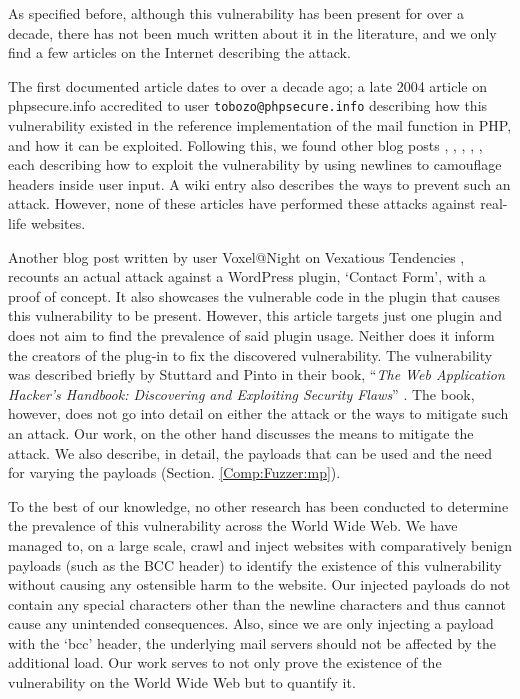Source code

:As specified before, although this vulnerability has been present for over a decade, there has not been much written about it in the literature, and we only find a few articles on the Internet describing the attack.

The first documented article dates to over a decade ago; a late 2004 article on phpsecure.info \cite{Tobozo} accredited to user \lstinline|tobozo@phpsecure.info| describing how this vulnerability existed in the reference implementation of the mail function in PHP, and how it can be exploited. Following this, we found other blog posts \cite{Calin}, \cite{DK}, \cite{Injection2}, \cite{Nicol}, \cite{Pope}, each describing how to exploit the vulnerability by using newlines to camouflage headers inside user input. A wiki entry \cite{Injection} also describes the ways to prevent such an attack. However, none of these articles have performed these attacks against real-life websites.

Another blog post written by user Voxel@Night on Vexatious Tendencies \cite{Tendencies2014}, recounts an actual attack against a WordPress plugin, `Contact Form', with a proof of concept\footnotemark. It also showcases the vulnerable code in the plugin that causes this vulnerability to be present. However, this article targets just one plugin and does not aim to find the prevalence of said plugin usage. Neither does it inform the creators of the plug-in to fix the discovered vulnerability.
The vulnerability was described briefly by Stuttard and Pinto in their book, ``\emph{The Web Application Hacker's Handbook: Discovering and Exploiting Security Flaws}'' \cite{stuttard2011web}. The book, however, does not go into detail on either the attack or the ways to mitigate such an attack. Our work, on the other hand discusses the means to mitigate the attack. We also describe, in detail, the payloads that can be used and the need for varying the payloads (Section. \ref{Comp:Fuzzer:mp}).

To the best of our knowledge, no other research has been conducted to determine the prevalence of this vulnerability across the World Wide Web. We have managed to, on a large scale, crawl and inject websites with comparatively benign payloads (such as the BCC header) to identify the existence of this vulnerability without causing any ostensible harm to the website. Our injected payloads do not contain any special characters other than the newline characters and thus cannot cause any unintended consequences. Also, since we are only injecting a payload with the `bcc' header, the underlying mail servers should not be affected by the additional load. Our work serves to not only prove the existence of the vulnerability on the World Wide Web but to quantify it.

------

Task details ▸ Repeat the entries above exactly as written, but not their pictures.

Written solution ▸
Source code

:As specified before, although this vulnerability has been present for over a decade, there has not been much written about it in the literature, and we only find a few articles on the Internet describing the attack.

The first documented article dates to over a decade ago; a late 2004 article on phpsecure.info \cite{Tobozo} accredited to user \lstinline|tobozo@phpsecure.info| describing how this vulnerability existed in the reference implementation of the mail function in PHP, and how it can be exploited. Following this, we found other blog posts \cite{Calin}, \cite{DK}, \cite{Injection2}, \cite{Nicol}, \cite{Pope}, each describing how to exploit the vulnerability by using newlines to camouflage headers inside user input. A wiki entry \cite{Injection} also describes the ways to prevent such an attack. However, none of these articles have performed these attacks against real-life websites.

Another blog post written by user Voxel@Night on Vexatious Tendencies \cite{Tendencies2014}, recounts an actual attack against a WordPress plugin, `Contact Form', with a proof of concept\footnotemark. It also showcases the vulnerable code in the plugin that causes this vulnerability to be present. However, this article targets just one plugin and does not aim to find the prevalence of said plugin usage. Neither does it inform the creators of the plug-in to fix the discovered vulnerability.
The vulnerability was described briefly by Stuttard and Pinto in their book, ``\emph{The Web Application Hacker's Handbook: Discovering and Exploiting Security Flaws}'' \cite{stuttard2011web}. The book, however, does not go into detail on either the attack or the ways to mitigate such an attack. Our work, on the other hand discusses the means to mitigate the attack. We also describe, in detail, the payloads that can be used and the need for varying the payloads (Section. \ref{Comp:Fuzzer:mp}).

To the best of our knowledge, no other research has been conducted to determine the prevalence of this vulnerability across the World Wide Web. We have managed to, on a large scale, crawl and inject websites with comparatively benign payloads (such as the BCC header) to identify the existence of this vulnerability without causing any ostensible harm to the website. Our injected payloads do not contain any special characters other than the newline characters and thus cannot cause any unintended consequences. Also, since we are only injecting a payload with the `bcc' header, the underlying mail servers should not be affected by the additional load. Our work serves to not only prove the existence of the vulnerability on the World Wide Web but to quantify it.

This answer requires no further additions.